◆ **Aim of the task**
In the entries below, spot each line with the word "suite" and copy it.

◆ **Dataset entries**
━━━━━━━━━━━━━━━━━━━━

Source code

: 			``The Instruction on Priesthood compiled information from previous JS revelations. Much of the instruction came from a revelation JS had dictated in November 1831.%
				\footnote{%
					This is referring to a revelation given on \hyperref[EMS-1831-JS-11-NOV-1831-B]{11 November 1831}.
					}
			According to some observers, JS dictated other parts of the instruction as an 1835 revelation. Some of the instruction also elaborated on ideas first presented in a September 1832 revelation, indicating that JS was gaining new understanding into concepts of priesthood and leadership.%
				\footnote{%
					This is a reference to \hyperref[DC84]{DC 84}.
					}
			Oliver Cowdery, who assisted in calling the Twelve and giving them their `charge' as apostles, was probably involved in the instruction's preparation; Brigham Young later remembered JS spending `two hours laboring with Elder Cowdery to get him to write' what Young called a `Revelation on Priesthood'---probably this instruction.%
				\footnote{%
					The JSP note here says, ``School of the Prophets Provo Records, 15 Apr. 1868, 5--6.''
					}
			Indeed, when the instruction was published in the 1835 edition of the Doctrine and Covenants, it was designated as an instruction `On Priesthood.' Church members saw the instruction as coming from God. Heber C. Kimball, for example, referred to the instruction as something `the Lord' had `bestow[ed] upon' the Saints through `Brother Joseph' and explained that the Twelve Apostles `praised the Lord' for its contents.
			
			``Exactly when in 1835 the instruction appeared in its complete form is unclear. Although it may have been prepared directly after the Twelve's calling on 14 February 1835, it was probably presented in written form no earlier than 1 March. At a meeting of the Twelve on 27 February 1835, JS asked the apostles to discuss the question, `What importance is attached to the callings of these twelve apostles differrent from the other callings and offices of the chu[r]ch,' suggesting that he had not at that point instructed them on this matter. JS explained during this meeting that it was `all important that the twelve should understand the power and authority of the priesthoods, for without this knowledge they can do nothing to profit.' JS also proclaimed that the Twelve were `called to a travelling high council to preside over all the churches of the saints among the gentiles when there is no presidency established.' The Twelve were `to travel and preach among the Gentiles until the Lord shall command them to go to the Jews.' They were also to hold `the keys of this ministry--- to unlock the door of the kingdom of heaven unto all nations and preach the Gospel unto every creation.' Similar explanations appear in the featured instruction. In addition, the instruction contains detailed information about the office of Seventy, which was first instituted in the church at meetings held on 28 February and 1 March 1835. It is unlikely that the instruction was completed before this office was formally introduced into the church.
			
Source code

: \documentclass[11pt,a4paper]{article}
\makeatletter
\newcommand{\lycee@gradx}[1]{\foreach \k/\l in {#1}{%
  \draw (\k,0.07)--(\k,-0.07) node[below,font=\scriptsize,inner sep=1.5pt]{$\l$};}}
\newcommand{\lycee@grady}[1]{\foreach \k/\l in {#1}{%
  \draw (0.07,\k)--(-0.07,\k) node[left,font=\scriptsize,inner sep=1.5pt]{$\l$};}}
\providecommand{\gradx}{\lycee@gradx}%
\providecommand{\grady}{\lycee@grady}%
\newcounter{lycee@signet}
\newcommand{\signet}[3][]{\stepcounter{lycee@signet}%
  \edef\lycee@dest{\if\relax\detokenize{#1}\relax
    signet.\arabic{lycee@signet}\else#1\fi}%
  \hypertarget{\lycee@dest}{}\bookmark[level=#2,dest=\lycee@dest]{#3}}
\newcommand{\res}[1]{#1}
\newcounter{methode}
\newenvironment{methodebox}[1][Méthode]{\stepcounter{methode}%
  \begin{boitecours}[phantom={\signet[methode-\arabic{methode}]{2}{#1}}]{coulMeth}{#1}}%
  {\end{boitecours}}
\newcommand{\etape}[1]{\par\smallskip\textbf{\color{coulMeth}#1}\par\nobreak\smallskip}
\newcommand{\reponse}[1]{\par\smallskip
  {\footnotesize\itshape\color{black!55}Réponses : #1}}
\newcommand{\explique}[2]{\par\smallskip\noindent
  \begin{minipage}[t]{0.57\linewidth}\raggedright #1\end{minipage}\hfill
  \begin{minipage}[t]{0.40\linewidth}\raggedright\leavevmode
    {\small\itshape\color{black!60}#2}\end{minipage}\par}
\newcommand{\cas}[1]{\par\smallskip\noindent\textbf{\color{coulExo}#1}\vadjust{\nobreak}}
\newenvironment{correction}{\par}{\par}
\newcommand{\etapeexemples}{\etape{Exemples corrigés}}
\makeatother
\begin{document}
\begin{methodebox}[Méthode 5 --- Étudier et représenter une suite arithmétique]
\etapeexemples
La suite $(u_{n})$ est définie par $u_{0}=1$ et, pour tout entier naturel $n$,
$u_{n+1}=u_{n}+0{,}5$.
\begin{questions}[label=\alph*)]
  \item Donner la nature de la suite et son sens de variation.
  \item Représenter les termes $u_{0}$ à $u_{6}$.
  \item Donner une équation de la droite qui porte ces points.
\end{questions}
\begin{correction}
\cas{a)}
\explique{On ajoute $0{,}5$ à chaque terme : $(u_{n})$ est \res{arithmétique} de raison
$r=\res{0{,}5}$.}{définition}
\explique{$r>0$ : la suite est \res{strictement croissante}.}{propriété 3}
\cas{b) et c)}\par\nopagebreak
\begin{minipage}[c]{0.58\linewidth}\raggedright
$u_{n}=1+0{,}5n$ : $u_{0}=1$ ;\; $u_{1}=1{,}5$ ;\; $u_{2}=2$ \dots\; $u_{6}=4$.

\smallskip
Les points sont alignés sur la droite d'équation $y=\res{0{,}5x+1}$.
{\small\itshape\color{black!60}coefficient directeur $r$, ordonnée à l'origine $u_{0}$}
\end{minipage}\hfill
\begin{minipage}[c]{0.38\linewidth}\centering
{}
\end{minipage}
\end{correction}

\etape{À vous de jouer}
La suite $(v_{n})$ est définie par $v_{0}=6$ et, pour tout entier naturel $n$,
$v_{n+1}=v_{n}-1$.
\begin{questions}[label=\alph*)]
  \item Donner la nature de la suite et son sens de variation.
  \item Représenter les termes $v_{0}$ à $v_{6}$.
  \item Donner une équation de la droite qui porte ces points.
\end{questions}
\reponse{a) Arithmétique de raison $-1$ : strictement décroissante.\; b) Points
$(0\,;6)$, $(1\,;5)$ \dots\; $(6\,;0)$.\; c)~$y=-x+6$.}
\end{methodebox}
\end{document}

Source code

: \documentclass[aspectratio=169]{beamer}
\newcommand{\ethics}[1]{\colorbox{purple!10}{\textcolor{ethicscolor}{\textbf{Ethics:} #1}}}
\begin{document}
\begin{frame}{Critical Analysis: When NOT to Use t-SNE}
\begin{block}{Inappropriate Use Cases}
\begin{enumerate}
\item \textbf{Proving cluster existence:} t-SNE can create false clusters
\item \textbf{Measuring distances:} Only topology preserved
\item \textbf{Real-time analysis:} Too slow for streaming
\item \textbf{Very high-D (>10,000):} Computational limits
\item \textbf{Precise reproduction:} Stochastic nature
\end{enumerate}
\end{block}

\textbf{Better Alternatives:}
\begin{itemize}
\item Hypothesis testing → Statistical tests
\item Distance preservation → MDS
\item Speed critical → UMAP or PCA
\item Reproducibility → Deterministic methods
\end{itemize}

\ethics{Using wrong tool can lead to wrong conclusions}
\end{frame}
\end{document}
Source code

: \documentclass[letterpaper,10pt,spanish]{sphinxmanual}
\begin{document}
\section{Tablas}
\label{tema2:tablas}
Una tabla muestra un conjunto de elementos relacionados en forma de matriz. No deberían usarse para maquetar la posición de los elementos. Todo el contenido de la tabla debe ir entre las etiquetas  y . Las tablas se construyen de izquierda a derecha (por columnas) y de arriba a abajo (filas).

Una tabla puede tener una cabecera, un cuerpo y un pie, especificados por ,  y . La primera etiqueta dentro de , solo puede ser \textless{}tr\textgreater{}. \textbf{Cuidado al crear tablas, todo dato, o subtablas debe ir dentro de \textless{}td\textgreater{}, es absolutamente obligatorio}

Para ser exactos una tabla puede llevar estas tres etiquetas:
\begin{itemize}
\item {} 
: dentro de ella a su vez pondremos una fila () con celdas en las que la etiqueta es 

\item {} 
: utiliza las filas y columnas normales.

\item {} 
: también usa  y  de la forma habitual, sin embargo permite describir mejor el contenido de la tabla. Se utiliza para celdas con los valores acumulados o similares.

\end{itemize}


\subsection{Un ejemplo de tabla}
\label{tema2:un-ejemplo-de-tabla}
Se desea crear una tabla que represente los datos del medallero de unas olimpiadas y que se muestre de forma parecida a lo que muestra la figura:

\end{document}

━━━━━━━━━━━━━━━━━━━━

◆ **Solved exercise**
\begin{methodebox}[Méthode 5 --- Étudier et représenter une suite arithmétique]
La suite $(u_{n})$ est définie par $u_{0}=1$ et, pour tout entier naturel $n$,
  \item Donner la nature de la suite et son sens de variation.
\explique{$r>0$ : la suite est \res{strictement croissante}.}{propriété 3}
La suite $(v_{n})$ est définie par $v_{0}=6$ et, pour tout entier naturel $n$,
  \item Donner la nature de la suite et son sens de variation.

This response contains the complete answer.